From: Paul E. McKenney
Date: Mon Jan 16 2006 - 11:53:59 EST


On Fri, Jan 06, 2006 at 11:41:49PM +0530, Dipankar Sarma wrote:
> As a follow-up of the previous discussion on latency issues and
> large RCU batches, I have made some experimental changes in
> the RCU batch tuning. I set the batch limit back to 10 (should really
> be larger, but perhaps audio folks can tell me what works well).
> for better latency, but if the queue length increases to
> a high watermark, the batch limit is increased so that
> pending RCUs are processed quickly. Also, we start sending
> resched interrupts to all cpus participating in RCU grace
> period once the queue length increases to a high watermark.
> I suspect that the default values of the tunables I used
> are not that good. But someone with a setup to test extreme
> cases can perhaps tell me what works best. I hope we can
> work something out that works well for most common workloads
> and doesn't fall over in extreme situations.
>
> The patch below has been sanity tested (kernbench) on ppc64
> and x86_64. Not meant for inclusion yet, but feedback on
> latency and OOM testing would be greatly appreciated.

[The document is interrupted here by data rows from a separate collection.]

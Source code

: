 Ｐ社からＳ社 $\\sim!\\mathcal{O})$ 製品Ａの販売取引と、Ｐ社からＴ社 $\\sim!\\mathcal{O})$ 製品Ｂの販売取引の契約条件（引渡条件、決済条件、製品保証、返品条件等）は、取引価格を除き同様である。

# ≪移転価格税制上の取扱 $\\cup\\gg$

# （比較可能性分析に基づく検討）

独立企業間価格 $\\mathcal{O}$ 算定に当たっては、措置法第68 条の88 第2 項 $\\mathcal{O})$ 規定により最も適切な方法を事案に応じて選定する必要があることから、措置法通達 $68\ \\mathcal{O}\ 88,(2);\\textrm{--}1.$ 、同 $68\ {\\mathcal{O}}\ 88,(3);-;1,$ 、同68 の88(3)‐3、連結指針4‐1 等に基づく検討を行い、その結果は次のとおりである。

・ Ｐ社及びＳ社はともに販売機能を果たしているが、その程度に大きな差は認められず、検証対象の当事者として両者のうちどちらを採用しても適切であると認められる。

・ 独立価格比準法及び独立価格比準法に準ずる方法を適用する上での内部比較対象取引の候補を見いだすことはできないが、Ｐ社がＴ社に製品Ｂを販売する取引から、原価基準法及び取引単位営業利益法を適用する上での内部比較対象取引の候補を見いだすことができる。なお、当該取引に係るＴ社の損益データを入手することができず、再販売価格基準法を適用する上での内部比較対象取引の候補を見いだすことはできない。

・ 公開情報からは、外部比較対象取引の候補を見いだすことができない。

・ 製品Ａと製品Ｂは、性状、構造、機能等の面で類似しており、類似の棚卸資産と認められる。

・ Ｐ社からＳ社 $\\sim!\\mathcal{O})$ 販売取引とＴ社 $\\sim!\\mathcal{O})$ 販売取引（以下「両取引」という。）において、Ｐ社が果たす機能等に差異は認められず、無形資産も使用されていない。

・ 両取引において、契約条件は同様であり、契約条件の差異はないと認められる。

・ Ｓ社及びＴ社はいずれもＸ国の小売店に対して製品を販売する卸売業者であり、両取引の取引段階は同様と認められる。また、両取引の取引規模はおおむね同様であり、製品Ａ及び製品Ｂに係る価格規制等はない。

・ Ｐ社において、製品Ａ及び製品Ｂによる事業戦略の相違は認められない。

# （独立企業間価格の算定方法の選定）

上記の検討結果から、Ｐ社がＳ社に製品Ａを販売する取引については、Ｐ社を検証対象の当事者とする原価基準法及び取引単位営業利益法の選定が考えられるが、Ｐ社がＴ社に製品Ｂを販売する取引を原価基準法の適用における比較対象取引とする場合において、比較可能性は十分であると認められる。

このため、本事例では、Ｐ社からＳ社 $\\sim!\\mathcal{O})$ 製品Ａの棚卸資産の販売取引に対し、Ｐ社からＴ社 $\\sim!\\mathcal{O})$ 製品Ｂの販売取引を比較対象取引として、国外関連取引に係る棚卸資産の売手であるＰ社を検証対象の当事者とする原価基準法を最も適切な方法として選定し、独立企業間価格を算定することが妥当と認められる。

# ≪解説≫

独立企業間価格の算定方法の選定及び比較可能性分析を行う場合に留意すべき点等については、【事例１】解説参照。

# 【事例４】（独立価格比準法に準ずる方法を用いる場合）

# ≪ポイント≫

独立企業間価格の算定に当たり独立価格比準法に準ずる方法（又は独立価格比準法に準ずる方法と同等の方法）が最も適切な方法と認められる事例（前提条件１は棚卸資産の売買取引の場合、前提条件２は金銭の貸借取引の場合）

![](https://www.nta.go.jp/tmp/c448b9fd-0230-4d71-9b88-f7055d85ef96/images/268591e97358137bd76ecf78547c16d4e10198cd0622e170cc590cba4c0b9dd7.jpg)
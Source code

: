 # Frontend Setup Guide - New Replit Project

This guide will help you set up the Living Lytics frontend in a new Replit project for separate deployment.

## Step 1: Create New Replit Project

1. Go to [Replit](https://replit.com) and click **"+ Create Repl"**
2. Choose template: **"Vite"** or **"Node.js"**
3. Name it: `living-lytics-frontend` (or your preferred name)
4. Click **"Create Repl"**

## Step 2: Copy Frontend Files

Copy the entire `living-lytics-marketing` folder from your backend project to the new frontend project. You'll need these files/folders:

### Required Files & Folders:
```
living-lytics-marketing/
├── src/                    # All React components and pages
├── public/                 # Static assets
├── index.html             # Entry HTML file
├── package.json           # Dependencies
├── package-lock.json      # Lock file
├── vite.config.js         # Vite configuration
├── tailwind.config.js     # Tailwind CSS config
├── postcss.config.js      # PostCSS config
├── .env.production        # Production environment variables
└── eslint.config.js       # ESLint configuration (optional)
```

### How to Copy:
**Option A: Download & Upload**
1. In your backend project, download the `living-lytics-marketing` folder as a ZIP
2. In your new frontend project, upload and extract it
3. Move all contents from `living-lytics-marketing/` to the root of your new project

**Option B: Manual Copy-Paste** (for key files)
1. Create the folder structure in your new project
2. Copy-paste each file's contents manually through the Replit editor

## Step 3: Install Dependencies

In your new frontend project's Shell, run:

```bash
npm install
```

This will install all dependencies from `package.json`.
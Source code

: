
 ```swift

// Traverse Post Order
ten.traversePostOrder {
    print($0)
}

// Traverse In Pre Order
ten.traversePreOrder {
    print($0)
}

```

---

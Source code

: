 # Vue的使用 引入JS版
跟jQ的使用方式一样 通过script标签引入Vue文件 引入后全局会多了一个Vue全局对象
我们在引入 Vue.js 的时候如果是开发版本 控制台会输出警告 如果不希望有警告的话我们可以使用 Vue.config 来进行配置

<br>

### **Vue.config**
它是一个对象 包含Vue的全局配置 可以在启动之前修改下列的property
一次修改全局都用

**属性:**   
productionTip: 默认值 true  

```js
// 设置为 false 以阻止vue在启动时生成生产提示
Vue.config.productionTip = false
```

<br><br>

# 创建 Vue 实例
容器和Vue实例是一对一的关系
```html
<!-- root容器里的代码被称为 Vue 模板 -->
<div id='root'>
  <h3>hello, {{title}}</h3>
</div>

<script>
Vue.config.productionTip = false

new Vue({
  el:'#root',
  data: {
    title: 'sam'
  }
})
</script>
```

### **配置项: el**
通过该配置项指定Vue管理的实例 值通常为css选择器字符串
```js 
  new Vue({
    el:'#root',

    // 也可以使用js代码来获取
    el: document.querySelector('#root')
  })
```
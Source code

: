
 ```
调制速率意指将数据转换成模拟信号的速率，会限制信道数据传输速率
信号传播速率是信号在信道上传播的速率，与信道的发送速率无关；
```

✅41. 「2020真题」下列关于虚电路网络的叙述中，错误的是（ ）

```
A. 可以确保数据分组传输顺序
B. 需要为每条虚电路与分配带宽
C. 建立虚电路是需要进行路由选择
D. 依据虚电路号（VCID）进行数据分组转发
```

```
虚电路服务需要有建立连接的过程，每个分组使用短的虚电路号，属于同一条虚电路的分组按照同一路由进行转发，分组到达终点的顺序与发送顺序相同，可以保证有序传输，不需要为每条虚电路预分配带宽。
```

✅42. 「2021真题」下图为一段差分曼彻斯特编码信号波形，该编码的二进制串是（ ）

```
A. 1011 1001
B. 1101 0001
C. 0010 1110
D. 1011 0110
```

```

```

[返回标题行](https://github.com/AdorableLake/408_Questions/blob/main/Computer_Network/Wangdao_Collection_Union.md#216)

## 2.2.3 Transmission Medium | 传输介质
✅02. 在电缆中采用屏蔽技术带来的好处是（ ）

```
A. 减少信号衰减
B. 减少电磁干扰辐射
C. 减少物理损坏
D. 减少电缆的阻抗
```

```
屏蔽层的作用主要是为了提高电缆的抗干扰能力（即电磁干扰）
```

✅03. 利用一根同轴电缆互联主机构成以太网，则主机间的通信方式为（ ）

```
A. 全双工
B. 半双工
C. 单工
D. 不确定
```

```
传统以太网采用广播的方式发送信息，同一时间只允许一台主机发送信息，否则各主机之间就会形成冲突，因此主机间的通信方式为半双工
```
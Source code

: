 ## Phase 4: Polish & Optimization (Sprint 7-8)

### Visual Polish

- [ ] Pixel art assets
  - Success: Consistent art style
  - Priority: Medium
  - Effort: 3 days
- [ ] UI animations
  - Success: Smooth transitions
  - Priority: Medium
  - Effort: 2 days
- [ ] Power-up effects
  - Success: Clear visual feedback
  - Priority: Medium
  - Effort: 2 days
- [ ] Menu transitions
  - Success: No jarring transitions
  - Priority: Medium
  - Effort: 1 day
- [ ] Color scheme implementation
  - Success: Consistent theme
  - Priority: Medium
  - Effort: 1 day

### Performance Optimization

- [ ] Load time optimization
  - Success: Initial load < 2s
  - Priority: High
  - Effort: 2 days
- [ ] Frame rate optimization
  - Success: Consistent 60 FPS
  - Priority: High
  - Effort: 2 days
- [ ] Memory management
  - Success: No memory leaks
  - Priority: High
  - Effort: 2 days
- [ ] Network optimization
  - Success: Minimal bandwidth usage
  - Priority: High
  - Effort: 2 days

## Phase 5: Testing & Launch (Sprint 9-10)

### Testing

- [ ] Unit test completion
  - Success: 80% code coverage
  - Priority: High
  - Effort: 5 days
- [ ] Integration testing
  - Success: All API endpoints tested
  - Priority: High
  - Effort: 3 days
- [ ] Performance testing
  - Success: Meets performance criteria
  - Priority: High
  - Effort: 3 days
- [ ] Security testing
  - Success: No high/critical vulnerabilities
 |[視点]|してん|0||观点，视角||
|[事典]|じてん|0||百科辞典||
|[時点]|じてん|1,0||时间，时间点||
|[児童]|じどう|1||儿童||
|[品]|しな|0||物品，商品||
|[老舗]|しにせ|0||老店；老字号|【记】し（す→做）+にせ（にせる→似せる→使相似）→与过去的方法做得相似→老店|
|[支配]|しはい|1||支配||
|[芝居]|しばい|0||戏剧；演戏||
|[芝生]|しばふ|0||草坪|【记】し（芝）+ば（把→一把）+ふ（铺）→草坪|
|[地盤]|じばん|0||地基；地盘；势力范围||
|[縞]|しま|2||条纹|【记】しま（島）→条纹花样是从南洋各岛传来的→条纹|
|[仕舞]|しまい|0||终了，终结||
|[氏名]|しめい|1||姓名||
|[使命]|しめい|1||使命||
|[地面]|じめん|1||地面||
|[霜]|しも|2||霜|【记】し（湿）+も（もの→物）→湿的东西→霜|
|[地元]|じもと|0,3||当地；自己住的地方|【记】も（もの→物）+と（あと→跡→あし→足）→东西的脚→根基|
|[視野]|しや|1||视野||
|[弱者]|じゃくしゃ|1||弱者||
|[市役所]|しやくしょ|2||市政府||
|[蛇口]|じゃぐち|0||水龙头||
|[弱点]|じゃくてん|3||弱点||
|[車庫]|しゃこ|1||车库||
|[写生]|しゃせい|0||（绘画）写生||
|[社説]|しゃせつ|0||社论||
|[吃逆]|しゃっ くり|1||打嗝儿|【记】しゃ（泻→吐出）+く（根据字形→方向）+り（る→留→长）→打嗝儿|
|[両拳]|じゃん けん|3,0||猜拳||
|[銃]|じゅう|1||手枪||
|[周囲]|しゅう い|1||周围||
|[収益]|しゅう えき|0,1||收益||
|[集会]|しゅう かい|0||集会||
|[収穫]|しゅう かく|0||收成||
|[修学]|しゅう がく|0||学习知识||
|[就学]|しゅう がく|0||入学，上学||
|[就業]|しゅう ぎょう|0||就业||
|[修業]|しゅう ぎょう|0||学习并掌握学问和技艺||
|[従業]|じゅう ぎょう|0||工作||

Looks good! Some comments interspersed. Also would be very good
to get some realtime workloads on it -- CCing Eric Dumazet, though
most of my mail to him gets intercepted by SpamCop. :-/

Thanx, Paul

> Thanks
> Dipankar
>
>
> This patch adds new tunables for RCU queue and finished batches.
> There are two types of controls - number of completed RCU updates
> invoked in a batch (blimit) and monitoring for high rate of
> incoming RCUs on a cpu (qhimark, qlowmark). By default,
> the per-cpu batch limit is set to a small value. If
> the input RCU rate exceeds the high watermark, we do two things -
> force quiescent state on all cpus and set the batch limit
> of the CPU to -1. Setting batch limit to -1 forces all
> finished RCUs to be processed in one shot. Once the incoming
> queued RCUs fall below the low watermark, the batch limit
> is set to the default.
>
> Signed-off-by: Dipankar Sarma <dipankar@xxxxxxxxxx>
>
>
> include/linux/rcupdate.h | 4 ++-
> kernel/rcupdate.c | 49 +++++++++++++++++++++++++++++++++++------------
> 2 files changed, 40 insertions(+), 13 deletions(-)
>
> diff -puN kernel/rcupdate.c~rcu-batch-tuning kernel/rcupdate.c
> --- linux-2.6.15-rc5-rcu/kernel/rcupdate.c~rcu-batch-tuning 2006-01-04 12:31:03.000000000 +0530
> +++ linux-2.6.15-rc5-rcu-dipankar/kernel/rcupdate.c 2006-01-06 22:41:46.000000000 +0530
> @@ -71,7 +71,10 @@ DEFINE_PER_CPU(struct rcu_data, rcu_bh_d
>
> /* Fake initialization required by compiler */
> static DEFINE_PER_CPU(struct tasklet_struct, rcu_tasklet) = {NULL};
> -static int maxbatch = 10000;
> +static int blimit = 10;
> +static int qhimark = 10000;
> +static int qlowmark = 100;
> +static int rsinterval = 1000;

My kneejerk reaction is that rsinterval would normally need to be
about the same size as qhimark, but must defer to real-world experience.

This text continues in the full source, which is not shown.